What is being asked: Take the data below and extract the lines from the one with "2008/02/27: 2.005 More" to the one with "Replaced Tuffy glyphs", inclusive, exactly as written.

Data shown:

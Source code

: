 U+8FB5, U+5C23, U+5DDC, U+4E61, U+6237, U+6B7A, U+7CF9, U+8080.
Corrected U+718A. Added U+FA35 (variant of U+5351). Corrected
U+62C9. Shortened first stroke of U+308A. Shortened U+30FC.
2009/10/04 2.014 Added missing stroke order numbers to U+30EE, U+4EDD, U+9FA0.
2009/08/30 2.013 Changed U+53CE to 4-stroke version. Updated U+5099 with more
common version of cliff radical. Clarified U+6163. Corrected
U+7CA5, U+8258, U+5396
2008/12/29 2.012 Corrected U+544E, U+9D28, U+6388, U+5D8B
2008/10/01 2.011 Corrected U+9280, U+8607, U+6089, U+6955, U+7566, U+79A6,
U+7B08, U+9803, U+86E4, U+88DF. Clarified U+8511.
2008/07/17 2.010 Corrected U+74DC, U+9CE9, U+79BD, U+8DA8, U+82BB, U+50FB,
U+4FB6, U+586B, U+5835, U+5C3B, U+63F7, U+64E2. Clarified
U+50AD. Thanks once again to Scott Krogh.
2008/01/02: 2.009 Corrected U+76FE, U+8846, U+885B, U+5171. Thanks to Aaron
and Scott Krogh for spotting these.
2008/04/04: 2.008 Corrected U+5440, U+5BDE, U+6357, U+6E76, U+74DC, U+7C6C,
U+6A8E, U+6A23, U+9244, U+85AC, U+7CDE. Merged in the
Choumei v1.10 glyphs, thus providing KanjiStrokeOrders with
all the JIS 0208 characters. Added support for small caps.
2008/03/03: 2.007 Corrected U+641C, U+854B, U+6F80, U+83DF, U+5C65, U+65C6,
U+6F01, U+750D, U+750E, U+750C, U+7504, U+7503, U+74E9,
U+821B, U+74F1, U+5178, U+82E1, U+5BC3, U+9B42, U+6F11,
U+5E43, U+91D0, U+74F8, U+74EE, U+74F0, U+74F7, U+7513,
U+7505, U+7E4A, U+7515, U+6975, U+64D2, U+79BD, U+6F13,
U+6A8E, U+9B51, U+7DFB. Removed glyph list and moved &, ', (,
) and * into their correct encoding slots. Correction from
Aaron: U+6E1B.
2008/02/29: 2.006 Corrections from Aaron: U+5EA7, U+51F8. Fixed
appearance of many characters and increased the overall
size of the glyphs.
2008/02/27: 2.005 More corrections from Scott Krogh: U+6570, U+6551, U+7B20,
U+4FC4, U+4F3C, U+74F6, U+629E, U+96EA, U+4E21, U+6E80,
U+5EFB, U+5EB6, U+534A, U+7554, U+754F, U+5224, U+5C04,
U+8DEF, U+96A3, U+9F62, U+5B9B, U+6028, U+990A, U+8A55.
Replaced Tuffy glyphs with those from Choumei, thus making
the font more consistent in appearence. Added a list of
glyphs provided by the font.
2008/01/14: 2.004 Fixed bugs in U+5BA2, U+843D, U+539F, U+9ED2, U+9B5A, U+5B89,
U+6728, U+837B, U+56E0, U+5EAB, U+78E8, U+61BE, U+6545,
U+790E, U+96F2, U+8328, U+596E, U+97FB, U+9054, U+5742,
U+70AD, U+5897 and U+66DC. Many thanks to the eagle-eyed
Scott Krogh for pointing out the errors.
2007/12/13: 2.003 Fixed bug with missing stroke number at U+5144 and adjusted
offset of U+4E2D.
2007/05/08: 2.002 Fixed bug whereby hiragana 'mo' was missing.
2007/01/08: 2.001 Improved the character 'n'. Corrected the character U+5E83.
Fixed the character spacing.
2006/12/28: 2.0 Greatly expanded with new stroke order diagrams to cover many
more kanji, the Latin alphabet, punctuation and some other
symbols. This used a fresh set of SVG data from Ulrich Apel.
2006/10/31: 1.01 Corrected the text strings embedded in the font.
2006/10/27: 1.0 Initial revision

Result for this exercise:
2008/02/27: 2.005 More corrections from Scott Krogh: U+6570, U+6551, U+7B20,
U+4FC4, U+4F3C, U+74F6, U+629E, U+96EA, U+4E21, U+6E80,
U+5EFB, U+5EB6, U+534A, U+7554, U+754F, U+5224, U+5C04,
U+8DEF, U+96A3, U+9F62, U+5B9B, U+6028, U+990A, U+8A55.
Replaced Tuffy glyphs with those from Choumei, thus making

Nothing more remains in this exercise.